**Work task:** Exact reproduction required: the lines below from the line with "токенов доступно для:**" to the line with "токенов недоступно для:**", both ends included, and no others.

**Data section:**
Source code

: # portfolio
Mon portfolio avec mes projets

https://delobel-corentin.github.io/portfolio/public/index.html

---

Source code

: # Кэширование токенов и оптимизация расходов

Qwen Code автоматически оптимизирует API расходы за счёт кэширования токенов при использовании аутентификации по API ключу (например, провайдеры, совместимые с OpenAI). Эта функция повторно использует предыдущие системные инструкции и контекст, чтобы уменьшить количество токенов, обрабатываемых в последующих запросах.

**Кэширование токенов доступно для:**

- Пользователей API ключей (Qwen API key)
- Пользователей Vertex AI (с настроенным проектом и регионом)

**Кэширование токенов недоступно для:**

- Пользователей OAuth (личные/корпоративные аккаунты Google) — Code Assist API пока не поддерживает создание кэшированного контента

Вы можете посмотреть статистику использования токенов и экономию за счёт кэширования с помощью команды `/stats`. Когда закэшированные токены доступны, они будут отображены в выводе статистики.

==

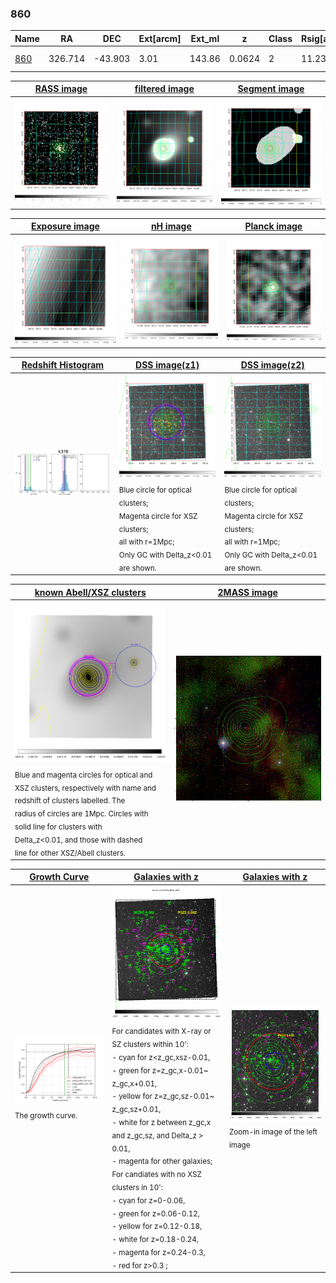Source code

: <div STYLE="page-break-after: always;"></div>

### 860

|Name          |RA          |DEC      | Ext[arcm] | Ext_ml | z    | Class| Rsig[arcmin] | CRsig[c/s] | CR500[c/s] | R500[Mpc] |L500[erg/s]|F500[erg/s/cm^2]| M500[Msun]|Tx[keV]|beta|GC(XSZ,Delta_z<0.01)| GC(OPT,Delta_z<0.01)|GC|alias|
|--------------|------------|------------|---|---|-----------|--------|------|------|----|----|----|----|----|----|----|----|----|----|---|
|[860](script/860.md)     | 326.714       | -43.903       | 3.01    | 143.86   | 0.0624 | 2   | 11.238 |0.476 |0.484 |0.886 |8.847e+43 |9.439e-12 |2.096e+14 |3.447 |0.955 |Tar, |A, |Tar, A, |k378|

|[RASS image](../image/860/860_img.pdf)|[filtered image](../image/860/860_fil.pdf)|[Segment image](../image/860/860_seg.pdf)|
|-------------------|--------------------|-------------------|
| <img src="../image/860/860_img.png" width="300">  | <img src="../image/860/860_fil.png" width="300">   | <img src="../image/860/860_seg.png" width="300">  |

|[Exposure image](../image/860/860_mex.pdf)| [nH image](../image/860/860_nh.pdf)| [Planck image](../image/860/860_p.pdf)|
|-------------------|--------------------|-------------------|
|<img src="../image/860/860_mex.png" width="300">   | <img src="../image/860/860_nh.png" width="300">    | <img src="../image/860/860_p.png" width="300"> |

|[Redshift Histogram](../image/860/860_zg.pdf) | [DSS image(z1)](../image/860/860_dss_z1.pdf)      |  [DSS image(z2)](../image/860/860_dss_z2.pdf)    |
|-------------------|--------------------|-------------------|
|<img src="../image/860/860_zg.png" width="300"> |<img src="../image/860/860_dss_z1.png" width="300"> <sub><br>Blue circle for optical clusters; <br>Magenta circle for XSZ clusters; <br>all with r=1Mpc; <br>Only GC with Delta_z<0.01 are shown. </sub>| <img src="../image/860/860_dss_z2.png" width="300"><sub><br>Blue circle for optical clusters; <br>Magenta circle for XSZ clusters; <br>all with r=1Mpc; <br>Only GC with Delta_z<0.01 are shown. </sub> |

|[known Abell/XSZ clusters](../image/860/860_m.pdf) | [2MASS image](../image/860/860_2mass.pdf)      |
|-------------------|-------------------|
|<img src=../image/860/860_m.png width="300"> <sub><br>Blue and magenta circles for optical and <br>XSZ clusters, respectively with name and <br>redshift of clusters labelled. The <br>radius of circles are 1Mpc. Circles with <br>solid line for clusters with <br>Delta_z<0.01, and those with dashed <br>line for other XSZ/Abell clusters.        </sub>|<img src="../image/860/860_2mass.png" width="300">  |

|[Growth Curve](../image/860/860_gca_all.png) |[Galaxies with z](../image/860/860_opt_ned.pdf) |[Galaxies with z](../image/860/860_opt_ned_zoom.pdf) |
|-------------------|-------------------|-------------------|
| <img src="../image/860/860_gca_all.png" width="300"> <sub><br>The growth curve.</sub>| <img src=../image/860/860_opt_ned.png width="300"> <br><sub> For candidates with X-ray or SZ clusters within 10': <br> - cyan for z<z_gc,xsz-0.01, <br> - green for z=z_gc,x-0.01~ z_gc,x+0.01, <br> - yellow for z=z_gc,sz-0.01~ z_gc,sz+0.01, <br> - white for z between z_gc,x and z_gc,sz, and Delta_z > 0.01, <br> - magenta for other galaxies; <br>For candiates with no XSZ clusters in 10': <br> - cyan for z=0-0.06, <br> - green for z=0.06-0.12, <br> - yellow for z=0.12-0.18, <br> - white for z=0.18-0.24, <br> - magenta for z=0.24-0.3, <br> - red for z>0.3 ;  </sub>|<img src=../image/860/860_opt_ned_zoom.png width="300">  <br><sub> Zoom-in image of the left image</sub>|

**Response for this exercise:**
**Кэширование токенов доступно для:**

- Пользователей API ключей (Qwen API key)
- Пользователей Vertex AI (с настроенным проектом и регионом)

**Кэширование токенов недоступно для:**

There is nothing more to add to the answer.